Inversamente, para su placer, el niño o el joven que no se haya formado como el adulto en un mundo impreso, logrará imprimirse mejor ante el mundo del televisor. Quien no se ha labrado una y otra vez su formación en la privacidad silenciosa de la lectura, ingresa mejor en el mundo colectivo o conectivo que propone hoy la televisión. Porque mientras la lectura conlleva el control sobre el libro, el televisor exige entregarse a su acción tanto sobre la mente como sobre el cuerpo; sobre el cuerpo principalmente, como han demostrado repetidamente los últimos experimentos de neurología.
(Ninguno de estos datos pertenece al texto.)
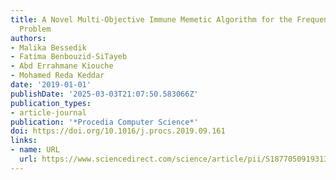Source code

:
 ```yaml
---
title: A Novel Multi-Objective Immune Memetic Algorithm for the Frequency Assignment
  Problem
authors:
- Malika Bessedik
- Fatima Benbouzid-SiTayeb
- Abd Errahmane Kiouche
- Mohamed Reda Keddar
date: '2019-01-01'
publishDate: '2025-03-03T21:07:50.583066Z'
publication_types:
- article-journal
publication: '*Procedia Computer Science*'
doi: https://doi.org/10.1016/j.procs.2019.09.161
links:
- name: URL
  url: https://www.sciencedirect.com/science/article/pii/S1877050919313390
---
```

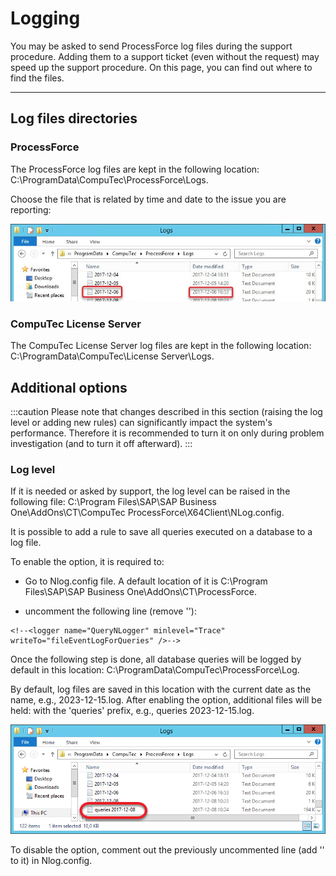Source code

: # Logging

You may be asked to send ProcessForce log files during the support procedure. Adding them to a support ticket (even without the request) may speed up the support procedure. On this page, you can find out where to find the files.

---

## Log files directories

### ProcessForce

The ProcessForce log files are kept in the following location: C:\ProgramData\CompuTec\ProcessForce\Logs.

Choose the file that is related by time and date to the issue you are reporting:

![Time Date](./media/time-date.jpg)

### CompuTec License Server

The CompuTec License Server log files are kept in the following location: C:\ProgramData\CompuTec\License Server\Logs.

## Additional options

:::caution
Please note that changes described in this section (raising the log level or adding new rules) can significantly impact the system's performance. Therefore it is recommended to turn it on only during problem investigation (and to turn it off afterward).
:::

### Log level

If it is needed or asked by support, the log level can be raised in the following file: C:\Program Files\SAP\SAP Business One\AddOns\CT\CompuTec ProcessForce\X64Client\NLog.config.

It is possible to add a rule to save all queries executed on a database to a log file.

To enable the option, it is required to:

- Go to Nlog.config file. A default location of it is C:\Program Files\SAP\SAP Business One\AddOns\CT\ProcessForce.

- uncomment the following line (remove '<!--' and '-->'):

```
<!--<logger name="QueryNLogger" minlevel="Trace" writeTo="fileEventLogForQueries" />-->
```

Once the following step is done, all database queries will be logged by default in this location: C:\ProgramData\CompuTec\ProcessForce\Log.

By default, log files are saved in this location with the current date as the name, e.g., 2023-12-15.log. After enabling the option, additional files will be held: with the 'queries' prefix, e.g., queries 2023-12-15.log.

![Log Files](./media/log-files.png)

To disable the option, comment out the previously uncommented line (add '<!--' and '-->' to it) in Nlog.config.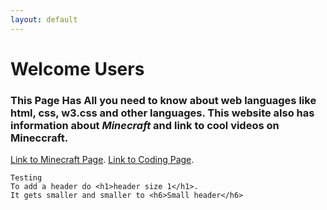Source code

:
 ```yaml
---
layout: default
---
```


# [](#header-1)Welcome Users

### [](#header-3)This Page Has All you need to know about web languages like **html**, **css**, **w3.css** and other languages. This website also has information about _**Minecraft**_ and link to cool videos on Mineccraft.
[Link to Minecraft Page](minecraft-page).
[Link to Coding Page](coding-page).

```
Testing
To add a header do <h1>header size 1</h1>.
It gets smaller and smaller to <h6>Small header</h6>
```

<!--
<dl>
<dt>Name</dt>
<dd>Godzilla</dd>
<dt>Born</dt>
<dd>1952</dd>
<dt>Birthplace</dt>
<dd>Japan</dd>
<dt>Color</dt>
<dd>Green</dd>
</dl>
-->
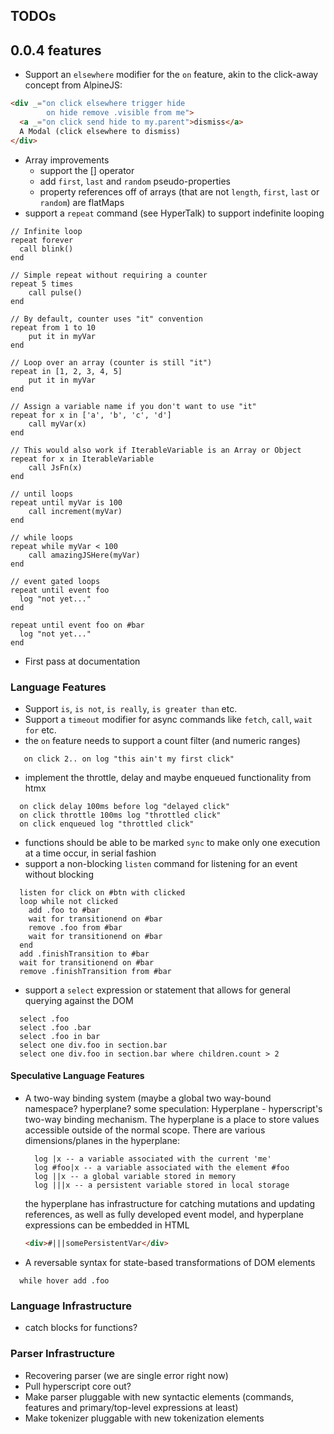 ## TODOs

## 0.0.4 features
* Support an `elsewhere` modifier for the `on` feature, akin to the click-away concept from AlpineJS:
```html
<div _="on click elsewhere trigger hide
        on hide remove .visible from me">
  <a _="on click send hide to my.parent">dismiss</a>
  A Modal (click elsewhere to dismiss)
</div>
```
* Array improvements
    * support the [] operator
    * add `first`, `last` and `random` pseudo-properties
    * property references off of arrays (that are not `length`, `first`, `last` or `random`) are flatMaps
* support a `repeat` command (see HyperTalk) to support indefinite looping
```
// Infinite loop
repeat forever
  call blink()
end

// Simple repeat without requiring a counter
repeat 5 times
    call pulse()
end

// By default, counter uses "it" convention
repeat from 1 to 10 
    put it in myVar
end

// Loop over an array (counter is still "it")
repeat in [1, 2, 3, 4, 5]
    put it in myVar
end

// Assign a variable name if you don't want to use "it"
repeat for x in ['a', 'b', 'c', 'd']
    call myVar(x) 
end

// This would also work if IterableVariable is an Array or Object
repeat for x in IterableVariable
    call JsFn(x)
end

// until loops
repeat until myVar is 100 
    call increment(myVar) 
end

// while loops
repeat while myVar < 100
    call amazingJSHere(myVar)
end

// event gated loops
repeat until event foo
  log "not yet..."
end

repeat until event foo on #bar 
  log "not yet..."
end
```
* First pass at documentation

### Language Features
* Support `is`, `is not`, `is really`, `is greater than` etc.
* Support a `timeout` modifier for async commands like `fetch`, `call`, `wait for` etc.
* the `on` feature needs to support a count filter (and numeric ranges)
```on click 1 log "first click"
   on click 2.. on log "this ain't my first click"
```
* implement the throttle, delay and maybe enqueued functionality from htmx
```
  on click delay 100ms before log "delayed click"
  on click throttle 100ms log "throttled click"
  on click enqueued log "throttled click"
```
* functions should be able to be marked `sync` to make only one execution at a time occur, in serial fashion
* support a non-blocking `listen` command for listening for an event without blocking
```
  listen for click on #btn with clicked
  loop while not clicked
    add .foo to #bar
    wait for transitionend on #bar
    remove .foo from #bar
    wait for transitionend on #bar
  end
  add .finishTransition to #bar
  wait for transitionend on #bar
  remove .finishTransition from #bar
```
* support a `select` expression or statement that allows for general querying against the DOM
```
  select .foo
  select .foo .bar
  select .foo in bar
  select one div.foo in section.bar
  select one div.foo in section.bar where children.count > 2
```

#### Speculative Language Features
* A two-way binding system (maybe a global two way-bound namespace? hyperplane?
  some speculation:
  Hyperplane - hyperscript's two-way binding mechanism.  The hyperplane is a place to store values accessible outside of the normal scope.  There are various dimensions/planes in the hyperplane:
  
  ```
    log |x -- a variable associated with the current 'me'
    log #foo|x -- a variable associated with the element #foo
    log ||x -- a global variable stored in memory
    log |||x -- a persistent variable stored in local storage
  ```
  the hyperplane has infrastructure for catching mutations and updating references, as well as fully developed event model, and hyperplane expressions can be embedded in HTML

  ```html
  <div>#|||somePersistentVar</div>
  ```

* A reversable syntax for state-based transformations of DOM elements
```
  while hover add .foo
```

### Language Infrastructure
* catch blocks for functions?

### Parser Infrastructure
* Recovering parser (we are single error right now)
* Pull hyperscript core out?
* Make parser pluggable with new syntactic elements (commands, features and primary/top-level expressions at least)
* Make tokenizer pluggable with new tokenization elements

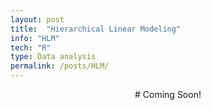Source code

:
 ```yaml
---
layout: post
title:  "Hierarchical Linear Modeling"
info: "HLM"
tech: "R"
type: Data analysis
permalink: /posts/HLM/
---
```


<div align="center"> 
# Coming Soon!
</div>
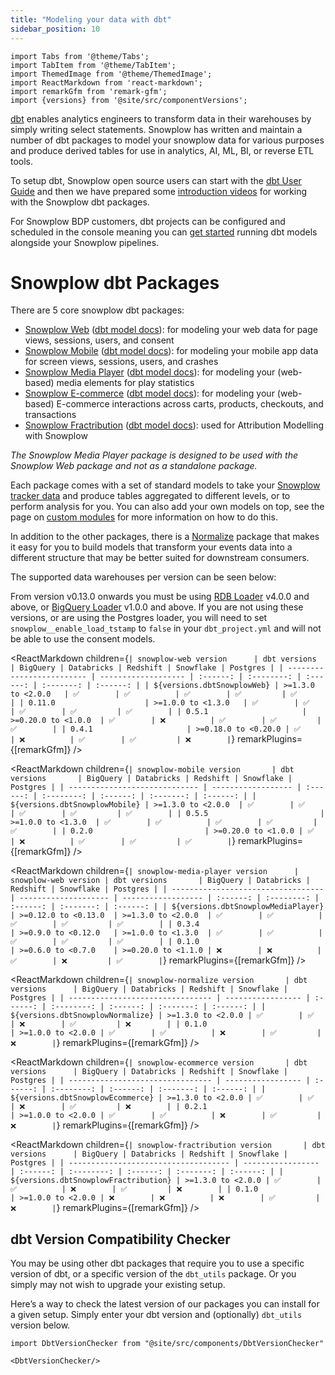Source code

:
 ```yaml
---
title: "Modeling your data with dbt"
sidebar_position: 10
---
```


```mdx-code-block
import Tabs from '@theme/Tabs';
import TabItem from '@theme/TabItem';
import ThemedImage from '@theme/ThemedImage';
import ReactMarkdown from 'react-markdown';
import remarkGfm from 'remark-gfm';
import {versions} from '@site/src/componentVersions';
```

[dbt](https://docs.getdbt.com/) enables analytics engineers to transform data in their warehouses by simply writing select statements. Snowplow has written and maintain a number of dbt packages to model your snowplow data for various purposes and produce derived tables for use in analytics, AI, ML, BI, or reverse ETL tools.

<p align="center">
<ThemedImage
alt='Snowplow Data Modeling Packages'
width="70%"
sources={{
light: require('./images/dbt_packages-light.drawio.png').default,
dark: require('./images/dbt_packages-dark.drawio.png').default
}}
/>
</p>


To setup dbt, Snowplow open source users can start with the [dbt User Guide](https://docs.getdbt.com/guides/getting-started) and then we have prepared some [introduction videos](https://www.youtube.com/watch?v=1kd6BJhC4BE) for working with the Snowplow dbt packages.

For Snowplow BDP customers, dbt projects can be configured and scheduled in the console meaning you can [get started](/docs/modeling-your-data/running-data-models-via-snowplow-bdp/dbt/index.md) running dbt models alongside your Snowplow pipelines.


# Snowplow dbt Packages

There are 5 core snowplow dbt packages:
- [Snowplow Web](/docs/modeling-your-data/modeling-your-data-with-dbt/dbt-models/dbt-web-data-model/index.md) ([dbt model docs](https://snowplow.github.io/dbt-snowplow-web/#!/overview/snowplow_web)): for modeling your web data for page views, sessions, users, and consent
- [Snowplow Mobile](/docs/modeling-your-data/modeling-your-data-with-dbt/dbt-models/dbt-mobile-data-model/index.md) ([dbt model docs](https://snowplow.github.io/dbt-snowplow-mobile/#!/overview/snowplow_mobile)): for modeling your mobile app data for screen views, sessions, users, and crashes
- [Snowplow Media Player](/docs/modeling-your-data/modeling-your-data-with-dbt/dbt-models/dbt-media-player-data-model/index.md) ([dbt model docs](https://snowplow.github.io/dbt-snowplow-media-player/#!/overview/snowplow_media_player)): for modeling your (web-based) media elements for play statistics
- [Snowplow E-commerce](/docs/modeling-your-data/modeling-your-data-with-dbt/dbt-models/dbt-ecommerce-data-model/index.md) ([dbt model docs](https://snowplow.github.io/dbt-snowplow-ecommerce/#!/overview/snowplow_ecommerce)): for modeling your (web-based) E-commerce interactions across carts, products, checkouts, and transactions
- [Snowplow Fractribution](/docs/modeling-your-data/modeling-your-data-with-dbt/dbt-models/dbt-fractribution-data-model/index.md) ([dbt model docs](https://snowplow.github.io/dbt-snowplow-fractribution/#!/overview/fractribution)): used for Attribution Modelling with Snowplow

_The Snowplow Media Player package is designed to be used with the Snowplow Web package and not as a standalone package._

Each package comes with a set of standard models to take your [Snowplow tracker data](/docs/collecting-data/collecting-from-own-applications/index.md) and produce tables aggregated to different levels, or to perform analysis for you. You can also add your own models on top, see the page on [custom modules](/docs/modeling-your-data/modeling-your-data-with-dbt/dbt-custom-models/index.md) for more information on how to do this.

In addition to the other packages, there is a [Normalize](docs/modeling-your-data/modeling-your-data-with-dbt/dbt-models/dbt-normalize-data-model/index.md) package that makes it easy for you to build models that transform your events data into a different structure that may be better suited for downstream consumers.


The supported data warehouses per version can be seen below:


<!-- Note the following tables are wrapped in the additional tags to correctly render the package version, but work the same as normal markdown tables -->

<Tabs groupId="dbt-packages">
<TabItem value="web" label="Snowplow Web" default>

From version v0.13.0 onwards you must be using [RDB Loader](/docs/destinations/warehouses-and-lakes/rdb/index.md) v4.0.0 and above, or [BigQuery Loader](/docs/destinations/warehouses-and-lakes/rdb/index.md) v1.0.0 and above. If you are not using these versions, or are using the Postgres loader, you will need to set `snowplow__enable_load_tstamp` to `false` in your `dbt_project.yml` and will not be able to use the consent models.

<ReactMarkdown children={`
| snowplow-web version      | dbt versions        | BigQuery | Databricks | Redshift | Snowflake | Postgres |
| ------------------------- | ------------------- | :------: | :--------: | :------: | :-------: | :------: |
| ${versions.dbtSnowplowWeb} | >=1.3.0 to <2.0.0   | ✅        | ✅          | ✅        | ✅         | ✅        |
| 0.11.0                    | >=1.0.0 to <1.3.0   | ✅        | ✅          | ✅        | ✅         | ✅        |
| 0.5.1                     | >=0.20.0 to <1.0.0  | ✅        | ❌          | ✅        | ✅         | ✅        |
| 0.4.1                     | >=0.18.0 to <0.20.0 | ✅        | ❌          | ✅        | ✅         | ❌        |
`} remarkPlugins={[remarkGfm]} />

</TabItem>
<TabItem value="mobile" label="Snowplow Mobile">

<ReactMarkdown children={`
| snowplow-mobile version       | dbt versions       | BigQuery | Databricks | Redshift | Snowflake | Postgres |
| ----------------------------- | ------------------ | :------: | :--------: | :------: | :-------: | :------: |
| ${versions.dbtSnowplowMobile} | >=1.3.0 to <2.0.0  | ✅        | ✅          | ✅        | ✅         | ✅        |
| 0.5.5                         | >=1.0.0 to <1.3.0  | ✅        | ✅          | ✅        | ✅         | ✅        |
| 0.2.0                         | >=0.20.0 to <1.0.0 | ✅        | ❌          | ✅        | ✅         | ✅        |
`} remarkPlugins={[remarkGfm]} /> 

</TabItem>
<TabItem value="media" label="Snowplow Media Player">

<ReactMarkdown children={`
| snowplow-media-player version      | snowplow-web version | dbt versions       | BigQuery | Databricks | Redshift | Snowflake | Postgres |
| ---------------------------------- | -------------------- | ------------------ | :------: | :--------: | :------: | :-------: | :------: |
| ${versions.dbtSnowplowMediaPlayer} | >=0.12.0 to <0.13.0  | >=1.3.0 to <2.0.0  | ✅        | ✅          | ✅        | ✅         | ✅        |
| 0.3.4                              | >=0.9.0 to <0.12.0   | >=1.0.0 to <1.3.0  | ✅        | ✅          | ✅        | ✅         | ✅        |
| 0.1.0                              | >=0.6.0 to <0.7.0    | >=0.20.0 to <1.1.0 | ❌        | ❌          | ✅        | ❌         | ✅        |
`} remarkPlugins={[remarkGfm]} /> 

</TabItem>
<TabItem value="normalize" label="Snowplow Normalize">

<ReactMarkdown children={`
| snowplow-normalize version       | dbt versions      | BigQuery | Databricks | Redshift | Snowflake | Postgres |
| -------------------------------- | ----------------- | :------: | :--------: | :------: | :-------: | :------: |
| ${versions.dbtSnowplowNormalize} | >=1.3.0 to <2.0.0 | ✅        | ✅          | ❌        | ✅         | ❌        |
| 0.1.0                            | >=1.0.0 to <2.0.0 | ✅        | ✅          | ❌        | ✅         | ❌        |
`} remarkPlugins={[remarkGfm]} /> 

</TabItem>
<TabItem value="ecommerce" label="Snowplow E-commerce">

<ReactMarkdown children={`
| snowplow-ecommerce version       | dbt versions      | BigQuery | Databricks | Redshift | Snowflake | Postgres |
| -------------------------------- | ----------------- | :------: | :--------: | :------: | :-------: | :------: |
| ${versions.dbtSnowplowEcommerce} | >=1.3.0 to <2.0.0 | ✅        | ✅          | ❌        | ✅         | ❌        |
| 0.2.1                            | >=1.0.0 to <2.0.0 | ✅        | ✅          | ❌        | ✅         | ❌        |
`} remarkPlugins={[remarkGfm]} /> 

</TabItem>

<TabItem value="fractribution" label="Snowplow Fractribution">

<ReactMarkdown children={`
| snowplow-fractribution version       | dbt versions      | BigQuery | Databricks | Redshift | Snowflake | Postgres |
| ------------------------------------ | ----------------- | :------: | :--------: | :------: | :-------: | :------: |
| ${versions.dbtSnowplowFractribution} | >=1.3.0 to <2.0.0 | ✅        | ✅          | ❌        | ✅         | ❌        |
| 0.1.0                                | >=1.0.0 to <2.0.0 | ❌        | ❌          | ❌        | ✅         | ❌        |
`} remarkPlugins={[remarkGfm]} /> 

</TabItem>
</Tabs>


## dbt Version Compatibility Checker

You may be using other dbt packages that require you to use a specific version of dbt, or a specific version of the `dbt_utils` package. Or you simply may not wish to upgrade your existing setup.

Here’s a way to check the latest version of our packages you can install for a given setup. Simply enter your dbt version and (optionally) `dbt_utils` version below.

```mdx-code-block
import DbtVersionChecker from "@site/src/components/DbtVersionChecker"

<DbtVersionChecker/>
```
Cuando se extendió el uso de las calculadoras, la generación educada en la artesanía de multiplicar, dividir u obtener raíces cuadradas tuvo un vértigo colectivo ¿Cómo se podía vivir a salvo sin haberse curtido en sumas como torres o en restas como trasatlánticos? ¿Cómo podía protegerse una sociedad sin la prueba del nueve o la salmodia de la aritmética fundacional? Se podía. Parecía imposible, pero no. De igual modo ahora, mientras esa generación ha seguido creyendo que el almacenamiento personal del saber era la única forma de asegurarse un futuro, aparece un individuo particularmente exento de saberes que confía en servirse de todo aquello imaginable apelando a la Red. Más aún: con los sistemas expertos mejorados -dice Kerckhoven, discípulo de McLuhan en La piel de la cultura (Gedisa)- ya no se necesitará siquiera ser experto en nada. La mejor disposición para el conocimiento futuro requerirá una ignorancia inteligente y tenaz, una mente despojada de tics y la mayor holgura posible entre su agnosia para ser cargada con el goteo de la novedad.